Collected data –

Segment Open

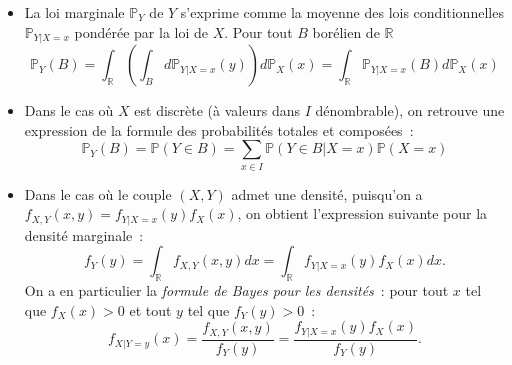 \begin{proposition}\label{III-balcond}

\begin{itemize}
\tightlist
\item
  La loi marginale \(\mathbb{P}_Y\) de \(Y\) s'exprime comme la moyenne
  des lois conditionnelles \(\mathbb{P}_{Y|X=x}\) pondérée par la loi de
  \(X\). Pour tout \(B\) borélien de \(\mathbb{R}\)
  \[\mathbb{P}_Y(B) = \int_\mathbb{R}\left( \int_{B} d\mathbb{P}_{Y|X=x}(y) \right) d\mathbb{P}_X(x) = \int_\mathbb{R}\mathbb{P}_{Y|X=x}(B) d\mathbb{P}_X(x)\]
\item
  Dans le cas où \(X\) est discrète (à valeurs dans \(I\) dénombrable),
  on retrouve une expression de la formule des probabilités totales et
  composées~:
  \[\mathbb{P}_Y(B) = \mathbb{P}(Y\in B) = \sum_{x \in I} \mathbb{P}(Y \in B | X = x)\mathbb{P}(X=x)\]
\item
  Dans le cas où le couple \((X,Y)\) admet une densité, puisqu'on a
  \(f_{X,Y}(x,y) = f_{Y | X=x}(y)f_X(x)\), on obtient l'expression
  suivante pour la densité marginale~:
  \[f_Y(y) = \int_\mathbb{R}f_{X,Y}(x,y)dx = \int_\mathbb{R}f_{Y | X=x}(y)f_X(x) dx.\]
  On a en particulier la \emph{formule de Bayes pour les densités}~:
  pour tout \(x\) tel que \(f_X(x) > 0\) et tout \(y\) tel que
  \(f_Y(y) > 0\)~:
  \[ f_{X|Y=y}(x) = \frac{f_{X,Y}(x,y)}{f_Y(y)} = \frac{f_{Y|X=x}(y)f_X(x)}{f_Y(y)} .\]
\end{itemize}
\end{proposition}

Segment Closed

What you should do –
The result should be the full set of entries above, restated exactly and without images.

Answer for the task –
 \begin{proposition}\label{III-balcond}

\begin{itemize}
\tightlist
\item
  La loi marginale \(\mathbb{P}_Y\) de \(Y\) s'exprime comme la moyenne
  des lois conditionnelles \(\mathbb{P}_{Y|X=x}\) pondérée par la loi de
  \(X\). Pour tout \(B\) borélien de \(\mathbb{R}\)
  \[\mathbb{P}_Y(B) = \int_\mathbb{R}\left( \int_{B} d\mathbb{P}_{Y|X=x}(y) \right) d\mathbb{P}_X(x) = \int_\mathbb{R}\mathbb{P}_{Y|X=x}(B) d\mathbb{P}_X(x)\]
\item
  Dans le cas où \(X\) est discrète (à valeurs dans \(I\) dénombrable),
  on retrouve une expression de la formule des probabilités totales et
  composées~:
  \[\mathbb{P}_Y(B) = \mathbb{P}(Y\in B) = \sum_{x \in I} \mathbb{P}(Y \in B | X = x)\mathbb{P}(X=x)\]
\item
  Dans le cas où le couple \((X,Y)\) admet une densité, puisqu'on a
  \(f_{X,Y}(x,y) = f_{Y | X=x}(y)f_X(x)\), on obtient l'expression
  suivante pour la densité marginale~:
  \[f_Y(y) = \int_\mathbb{R}f_{X,Y}(x,y)dx = \int_\mathbb{R}f_{Y | X=x}(y)f_X(x) dx.\]
  On a en particulier la \emph{formule de Bayes pour les densités}~:
  pour tout \(x\) tel que \(f_X(x) > 0\) et tout \(y\) tel que
  \(f_Y(y) > 0\)~:
  \[ f_{X|Y=y}(x) = \frac{f_{X,Y}(x,y)}{f_Y(y)} = \frac{f_{Y|X=x}(y)f_X(x)}{f_Y(y)} .\]
\end{itemize}
\end{proposition}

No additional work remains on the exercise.